What is needed is an exact copy of every entry below, with the pictures left out.

◇ ◇ ◇ ◇

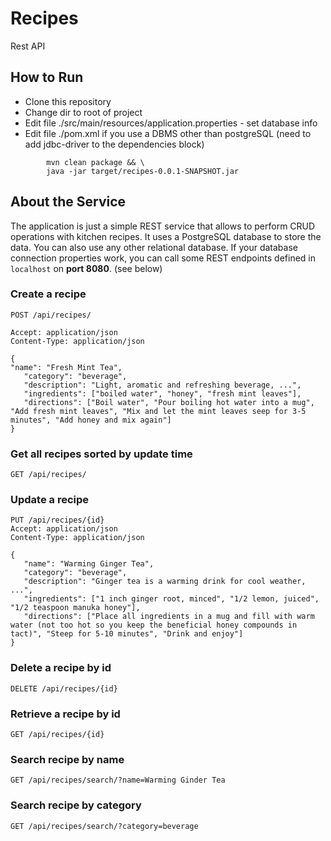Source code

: # Recipes
Rest API

## How to Run 

* Clone this repository
* Change dir to root of project
* Edit file ./src/main/resources/application.properties - set database info
* Edit file ./pom.xml if you use a DBMS other than postgreSQL (need to add jdbc-driver to the dependencies block)

```
        mvn clean package && \
        java -jar target/recipes-0.0.1-SNAPSHOT.jar
```

## About the Service

The application is just a simple REST service that allows to perform CRUD operations with kitchen recipes. It uses a PostgreSQL database to store the data. You can also use any other relational database. If your database connection properties work, you can call some REST endpoints defined in ```localhost``` on **port 8080**. (see below)


### Create a recipe

```
POST /api/recipes/

Accept: application/json
Content-Type: application/json

{
"name": "Fresh Mint Tea",
   "category": "beverage",
   "description": "Light, aromatic and refreshing beverage, ...",
   "ingredients": ["boiled water", "honey", "fresh mint leaves"],
   "directions": ["Boil water", "Pour boiling hot water into a mug", "Add fresh mint leaves", "Mix and let the mint leaves seep for 3-5 minutes", "Add honey and mix again"]
}
```

### Get all recipes sorted by update time

```
GET /api/recipes/
```

### Update a recipe

```
PUT /api/recipes/{id}
Accept: application/json
Content-Type: application/json

{
   "name": "Warming Ginger Tea",
   "category": "beverage",
   "description": "Ginger tea is a warming drink for cool weather, ...",
   "ingredients": ["1 inch ginger root, minced", "1/2 lemon, juiced", "1/2 teaspoon manuka honey"],
   "directions": ["Place all ingredients in a mug and fill with warm water (not too hot so you keep the beneficial honey compounds in tact)", "Steep for 5-10 minutes", "Drink and enjoy"]
}
```

### Delete a recipe by id

```
DELETE /api/recipes/{id}
```

### Retrieve a recipe by id

```
GET /api/recipes/{id}
```

### Search recipe by name

```
GET /api/recipes/search/?name=Warming Ginder Tea
```

### Search recipe by category

```
GET /api/recipes/search/?category=beverage
```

◇ ◇ ◇ ◇

_Response box:_
Source code

: # Recipes
Rest API

## How to Run 

* Clone this repository
* Change dir to root of project
* Edit file ./src/main/resources/application.properties - set database info
* Edit file ./pom.xml if you use a DBMS other than postgreSQL (need to add jdbc-driver to the dependencies block)

```
        mvn clean package && \
        java -jar target/recipes-0.0.1-SNAPSHOT.jar
```

## About the Service

The application is just a simple REST service that allows to perform CRUD operations with kitchen recipes. It uses a PostgreSQL database to store the data. You can also use any other relational database. If your database connection properties work, you can call some REST endpoints defined in ```localhost``` on **port 8080**. (see below)


### Create a recipe

```
POST /api/recipes/

Accept: application/json
Content-Type: application/json

{
"name": "Fresh Mint Tea",
   "category": "beverage",
   "description": "Light, aromatic and refreshing beverage, ...",
   "ingredients": ["boiled water", "honey", "fresh mint leaves"],
   "directions": ["Boil water", "Pour boiling hot water into a mug", "Add fresh mint leaves", "Mix and let the mint leaves seep for 3-5 minutes", "Add honey and mix again"]
}
```

### Get all recipes sorted by update time

```
GET /api/recipes/
```

### Update a recipe

```
PUT /api/recipes/{id}
Accept: application/json
Content-Type: application/json

{
   "name": "Warming Ginger Tea",
   "category": "beverage",
   "description": "Ginger tea is a warming drink for cool weather, ...",
   "ingredients": ["1 inch ginger root, minced", "1/2 lemon, juiced", "1/2 teaspoon manuka honey"],
   "directions": ["Place all ingredients in a mug and fill with warm water (not too hot so you keep the beneficial honey compounds in tact)", "Steep for 5-10 minutes", "Drink and enjoy"]
}
```

### Delete a recipe by id

```
DELETE /api/recipes/{id}
```

### Retrieve a recipe by id

```
GET /api/recipes/{id}
```

### Search recipe by name

```
GET /api/recipes/search/?name=Warming Ginder Tea
```

### Search recipe by category

```
GET /api/recipes/search/?category=beverage
```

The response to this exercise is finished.